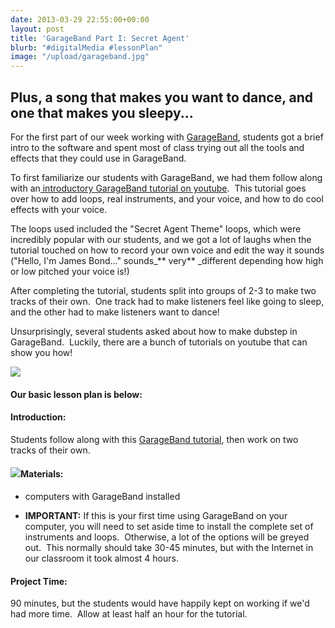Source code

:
 ```yaml
---
date: 2013-03-29 22:55:00+00:00
layout: post
title: 'GarageBand Part I: Secret Agent'
blurb: "#digitalMedia #lessonPlan"
image: "/upload/garageband.jpg"
---
```


## Plus, a song that makes you want to dance, and one that makes you sleepy...


For the first part of our week working with [GarageBand](http://www.apple.com/ilife/garageband/), students got a brief intro to the software and spent most of class trying out all the tools and effects that they could use in GarageBand.

To first familiarize our students with GarageBand, we had them follow along with an[ introductory GarageBand tutorial on youtube](http://www.youtube.com/watch?v=HMuQchbJRG0).  This tutorial goes over how to add loops, real instruments, and your voice, and how to do cool effects with your voice.

The loops used included the "Secret Agent Theme" loops, which were incredibly popular with our students, and we got a lot of laughs when the tutorial touched on how to record your own voice and edit the way it sounds ("Hello, I'm James Bond..." sounds_** very** _different depending how high or low pitched your voice is!)

After completing the tutorial, students split into groups of 2-3 to make two tracks of their own.  One track had to make listeners feel like going to sleep, and the other had to make listeners want to dance!

Unsurprisingly, several students asked about how to make dubstep in GarageBand.  Luckily, there are a bunch of tutorials on youtube that can show you how!


[![](http://9-dots.org/wp-uploads/2013/03/Photo-Mar-05-5-22-02-PM-compressed-768x1024.jpg)](http://9-dots.org/wp-uploads/2013/03/Photo-Mar-05-5-22-02-PM-compressed.jpg)





#### Our basic lesson plan is below:




#### Introduction:


Students follow along with this [GarageBand tutorial](http://www.youtube.com/watch?v=HMuQchbJRG0), then work on two tracks of their own.


#### ![](http://9-dots.org/wp-includes/js/tinymce/plugins/wordpress/img/trans.gif)Materials:





	
  * computers with GarageBand installed

	
  * **IMPORTANT:** If this is your first time using GarageBand on your computer, you will need to set aside time to install the complete set of instruments and loops.  Otherwise, a lot of the options will be greyed out.  This normally should take 30-45 minutes, but with the Internet in our classroom it took almost 4 hours.




#### Project Time:


90 minutes, but the students would have happily kept on working if we'd had more time.  Allow at least half an hour for the tutorial.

● **Problem statement**
Exactly the lines from the top of the listing through the line holding "For the first" should be repeated, with pictures left out.

● **Finished exercise**
Source code

:
 ```yaml
---
date: 2013-03-29 22:55:00+00:00
layout: post
title: 'GarageBand Part I: Secret Agent'
blurb: "#digitalMedia #lessonPlan"
image: "/upload/garageband.jpg"
---
```


## Plus, a song that makes you want to dance, and one that makes you sleepy...


For the first part of our week working with [GarageBand](http://www.apple.com/ilife/garageband/), students got a brief intro to the software and spent most of class trying out all the tools and effects that they could use in GarageBand.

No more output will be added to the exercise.